Friday, May 10, 2013

Putting Your Best Foot Forward

I've always been afraid to put my best foot forward. I've been afraid that others will judge me, think I'm gloating, or I'll put out the wrong energy and overwhelm people.

Bottom line, I'm an emotional person. I have highs and I have downs. When I'm nervous I'm very high.  Loud, cheery, rambling. It's who I am. I think in most of the interviews I'd had, it's boded me well. Well except for the technical ones. But maybe that's a sign. A good one, of who I am. It's natural. I'm not perfect. It's who I am. I hope people can see through it and understand it's because I'm nervous.  When things get hopeless or go wrong, I'm sad. I hurt, I get angry, I get mad. Again-it's who I am. The good thing is that I've learned to let go. To accept that the big things in life are sometimes out of my control. Who likes me, who doesn't. Who or what dies or lives. Who will be there for me, who will not. Who I will connect with, who I will not. These are part of a bigger picture and bigger plan. I am not the only one in control.

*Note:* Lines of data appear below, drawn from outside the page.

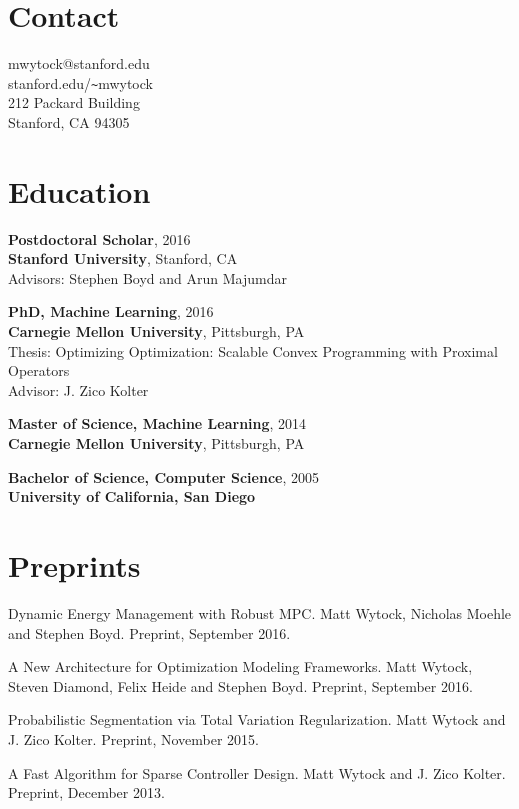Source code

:\documentclass[margin, line]{res}
\begin{document}
\renewcommand{\namefont}{\Huge\bf}


\begin{resume}
\section{Contact}
mwytock@stanford.edu \\
stanford.edu/\verb+~+mwytock \\
212 Packard Building \\
Stanford, CA 94305

\section{Education}

{\bf Postdoctoral Scholar}, 2016 \\
{\bf Stanford University}, Stanford, CA \\
Advisors: Stephen Boyd and Arun Majumdar

{\bf PhD, Machine Learning}, 2016 \\
{\bf Carnegie Mellon University}, Pittsburgh, PA \\
Thesis: Optimizing Optimization: Scalable Convex Programming with Proximal Operators \\
Advisor: J. Zico Kolter

{\bf Master of Science, Machine Learning}, 2014 \\
{\bf Carnegie Mellon University}, Pittsburgh, PA

{\bf Bachelor of Science, Computer Science}, 2005 \\
{\bf University of California, San Diego}

\section{Preprints}

Dynamic Energy Management with Robust MPC. Matt Wytock, Nicholas Moehle and
Stephen Boyd. Preprint, September 2016.

A New Architecture for Optimization Modeling Frameworks. Matt Wytock, Steven
Diamond, Felix Heide and Stephen Boyd. Preprint, September 2016.

Probabilistic Segmentation via Total Variation Regularization. Matt Wytock and
J. Zico Kolter. Preprint, November 2015.

A Fast Algorithm for Sparse Controller Design. Matt Wytock and J. Zico
Kolter. Preprint, December 2013.


\end{resume}
\end{document}
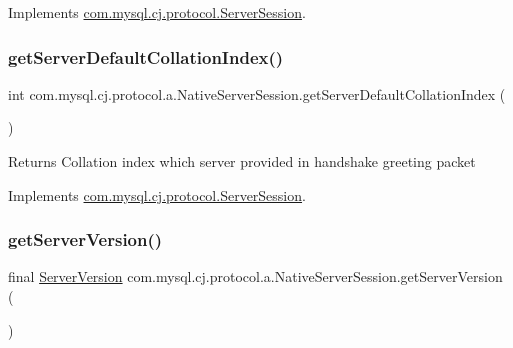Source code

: Implements \mbox{\hyperlink{interfacecom_1_1mysql_1_1cj_1_1protocol_1_1_server_session_afeb928036af67a7fff2d45783673c72d}{com.\+mysql.\+cj.\+protocol.\+Server\+Session}}.

\mbox{\label{classcom_1_1mysql_1_1cj_1_1protocol_1_1a_1_1_native_server_session_aeaccfa02aeae2a872f2d92412a051de0}} 
\subsubsection{\texorpdfstring{get\+Server\+Default\+Collation\+Index()}{getServerDefaultCollationIndex()}}
{\footnotesize\ttfamily int com.\+mysql.\+cj.\+protocol.\+a.\+Native\+Server\+Session.\+get\+Server\+Default\+Collation\+Index (\begin{DoxyParamCaption}{ }\end{DoxyParamCaption})}

\begin{DoxyReturn}{Returns}
Collation index which server provided in handshake greeting packet 
\end{DoxyReturn}


Implements \mbox{\hyperlink{interfacecom_1_1mysql_1_1cj_1_1protocol_1_1_server_session_a840bf74b75252459afd6b33ae21c8379}{com.\+mysql.\+cj.\+protocol.\+Server\+Session}}.

\mbox{\label{classcom_1_1mysql_1_1cj_1_1protocol_1_1a_1_1_native_server_session_a38d2e0173e10f1f3b55a04c34c9fa8e8}} 
\subsubsection{\texorpdfstring{get\+Server\+Version()}{getServerVersion()}}
{\footnotesize\ttfamily final \mbox{\hyperlink{classcom_1_1mysql_1_1cj_1_1_server_version}{Server\+Version}} com.\+mysql.\+cj.\+protocol.\+a.\+Native\+Server\+Session.\+get\+Server\+Version (\begin{DoxyParamCaption}{ }\end{DoxyParamCaption})}

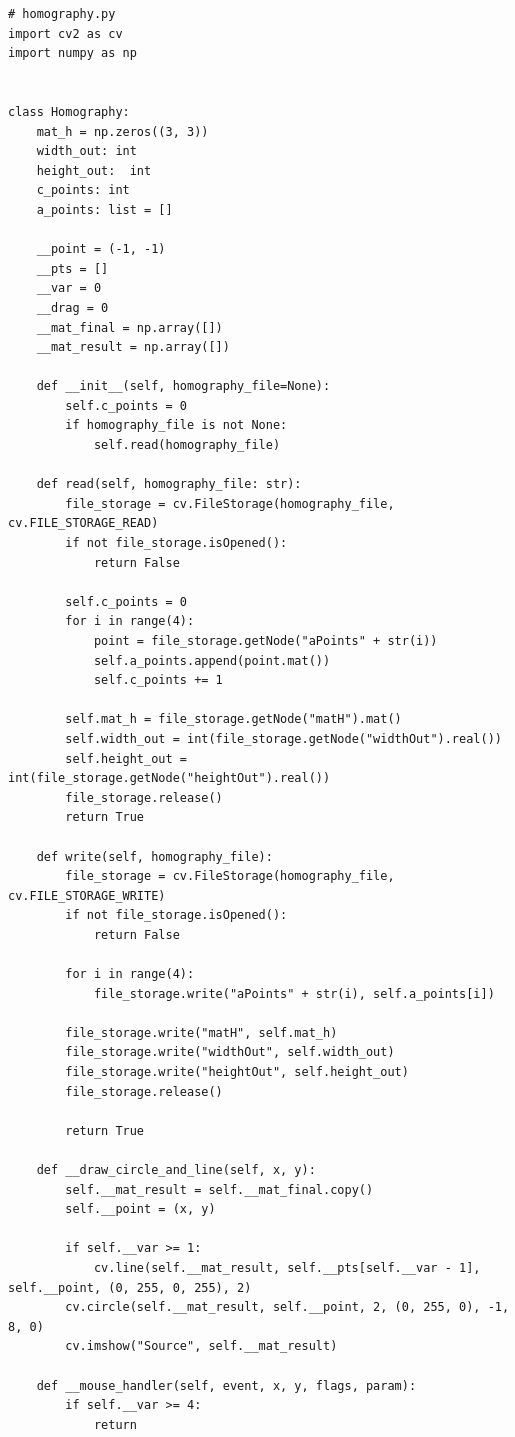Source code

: \documentclass[a4paper, 12pt]{article}
\begin{document}
	\begin{lstlisting}
# homography.py
import cv2 as cv
import numpy as np


class Homography:
    mat_h = np.zeros((3, 3))
    width_out: int
    height_out:  int
    c_points: int
    a_points: list = []

    __point = (-1, -1)
    __pts = []
    __var = 0
    __drag = 0
    __mat_final = np.array([])
    __mat_result = np.array([])

    def __init__(self, homography_file=None):
        self.c_points = 0
        if homography_file is not None:
            self.read(homography_file)

    def read(self, homography_file: str):
        file_storage = cv.FileStorage(homography_file, cv.FILE_STORAGE_READ)
        if not file_storage.isOpened():
            return False

        self.c_points = 0
        for i in range(4):
            point = file_storage.getNode("aPoints" + str(i))
            self.a_points.append(point.mat())
            self.c_points += 1

        self.mat_h = file_storage.getNode("matH").mat()
        self.width_out = int(file_storage.getNode("widthOut").real())
        self.height_out = int(file_storage.getNode("heightOut").real())
        file_storage.release()
        return True

    def write(self, homography_file):
        file_storage = cv.FileStorage(homography_file, cv.FILE_STORAGE_WRITE)
        if not file_storage.isOpened():
            return False

        for i in range(4):
            file_storage.write("aPoints" + str(i), self.a_points[i])

        file_storage.write("matH", self.mat_h)
        file_storage.write("widthOut", self.width_out)
        file_storage.write("heightOut", self.height_out)
        file_storage.release()

        return True

    def __draw_circle_and_line(self, x, y):
        self.__mat_result = self.__mat_final.copy()
        self.__point = (x, y)

        if self.__var >= 1:
            cv.line(self.__mat_result, self.__pts[self.__var - 1], self.__point, (0, 255, 0, 255), 2)
        cv.circle(self.__mat_result, self.__point, 2, (0, 255, 0), -1, 8, 0)
        cv.imshow("Source", self.__mat_result)

    def __mouse_handler(self, event, x, y, flags, param):
        if self.__var >= 4:
            return


\end{lstlisting}
\end{document}
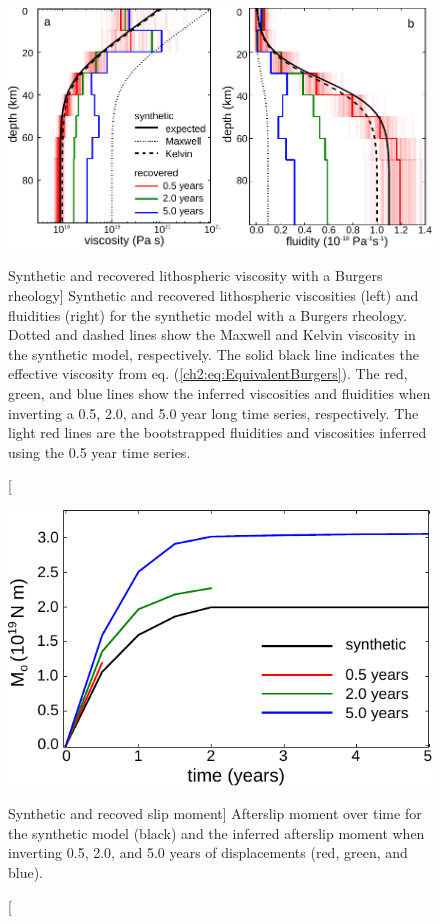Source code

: \begin{figure}
\includegraphics{ch2/figures/Fig8.pdf}
\caption
[Synthetic and recovered lithospheric viscosity with a Burgers
rheology]
{Synthetic and recovered lithospheric viscosities (left) and
fluidities (right) for the synthetic model with a Burgers rheology.
Dotted and dashed lines show the Maxwell and Kelvin viscosity in the
synthetic model, respectively.  The solid black line indicates the
effective viscosity from eq. (\ref{ch2:eq:EquivalentBurgers}).  The red,
green, and blue lines show the inferred viscosities and fluidities
when inverting a 0.5, 2.0, and 5.0 year long time series,
respectively.  The light red lines are the bootstrapped fluidities and
viscosities inferred using the 0.5 year time series.}
\label{ch2:fig:8}
\end{figure}

\begin{figure}
\includegraphics{ch2/figures/Fig9.pdf}
\caption
[Synthetic and recoved slip moment]
{Afterslip moment over time for the synthetic model (black)
and the inferred afterslip moment when inverting 0.5, 2.0, and 5.0
years of displacements (red, green, and blue).}
\label{ch2:fig:9}
\end{figure}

Life, energy, freedom, purpose, God, they too are all part of the equation. And. Letting them be is part of achieving true peace.

So, if putting my best foot forward means I come off as the person I come off at that exact moment. Then that is good. That is meant to be. That is done for me. To embrace it, notice it, learn from it, confirm it. That is what I do. That is where my heart of happiness instills.